Problem description
Every entry gets copied exactly. No images go into the copy.

■ ■ ■

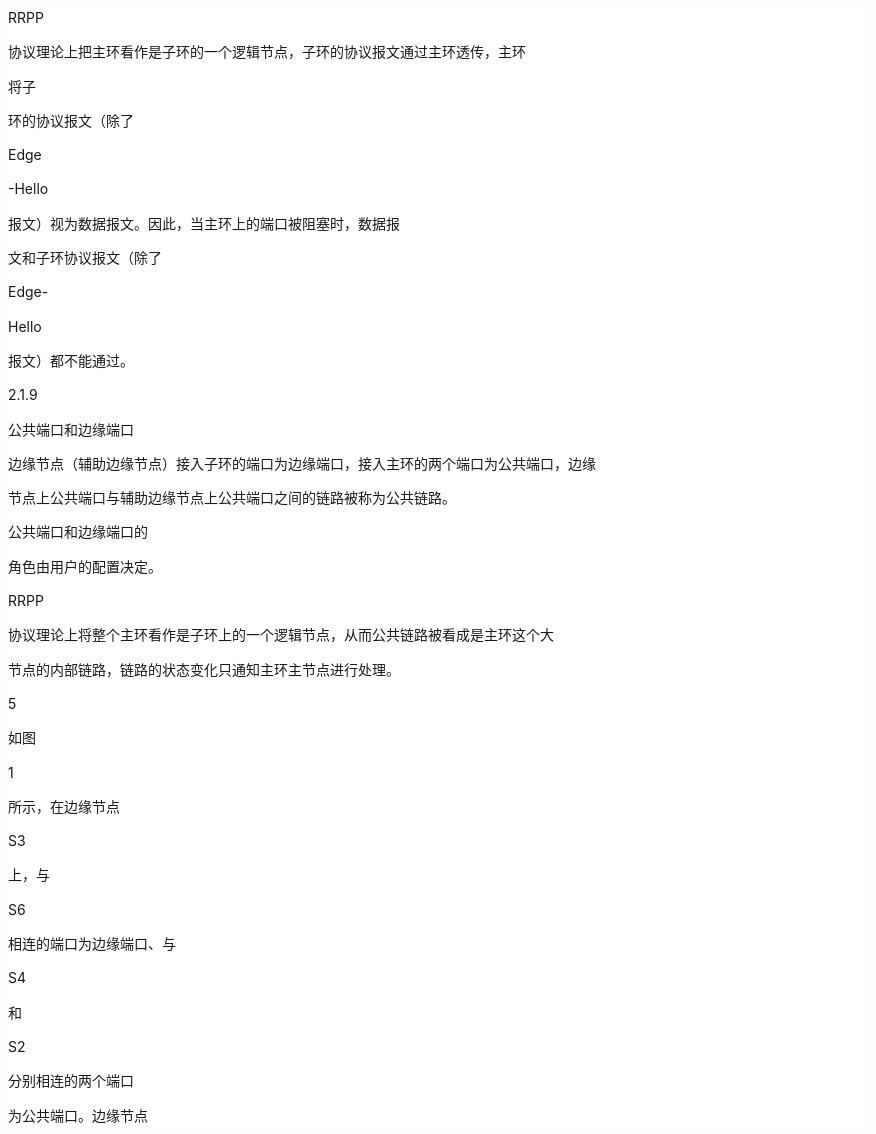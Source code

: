 RRPP

协议理论上把主环看作是子环的一个逻辑节点，子环的协议报文通过主环透传，主环

将子

环的协议报文（除了

Edge

-Hello

报文）视为数据报文。因此，当主环上的端口被阻塞时，数据报

文和子环协议报文（除了

Edge-

Hello

报文）都不能通过。

2.1.9  

公共端口和边缘端口

边缘节点（辅助边缘节点）接入子环的端口为边缘端口，接入主环的两个端口为公共端口，边缘

节点上公共端口与辅助边缘节点上公共端口之间的链路被称为公共链路。

公共端口和边缘端口的

角色由用户的配置决定。

RRPP

协议理论上将整个主环看作是子环上的一个逻辑节点，从而公共链路被看成是主环这个大

节点的内部链路，链路的状态变化只通知主环主节点进行处理。

5 

如图

1

所示，在边缘节点

S3

上，与

S6

相连的端口为边缘端口、与

S4

和

S2

分别相连的两个端口

为公共端口。边缘节点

■ ■ ■

Written answer
Source code

: RRPP

协议理论上把主环看作是子环的一个逻辑节点，子环的协议报文通过主环透传，主环

将子

环的协议报文（除了

Edge

-Hello

报文）视为数据报文。因此，当主环上的端口被阻塞时，数据报

文和子环协议报文（除了

Edge-

Hello

报文）都不能通过。

2.1.9  

公共端口和边缘端口

边缘节点（辅助边缘节点）接入子环的端口为边缘端口，接入主环的两个端口为公共端口，边缘

节点上公共端口与辅助边缘节点上公共端口之间的链路被称为公共链路。

公共端口和边缘端口的

角色由用户的配置决定。

RRPP

协议理论上将整个主环看作是子环上的一个逻辑节点，从而公共链路被看成是主环这个大

节点的内部链路，链路的状态变化只通知主环主节点进行处理。

5 

如图

1

所示，在边缘节点

S3

上，与

S6

相连的端口为边缘端口、与

S4

和

S2

分别相连的两个端口

为公共端口。边缘节点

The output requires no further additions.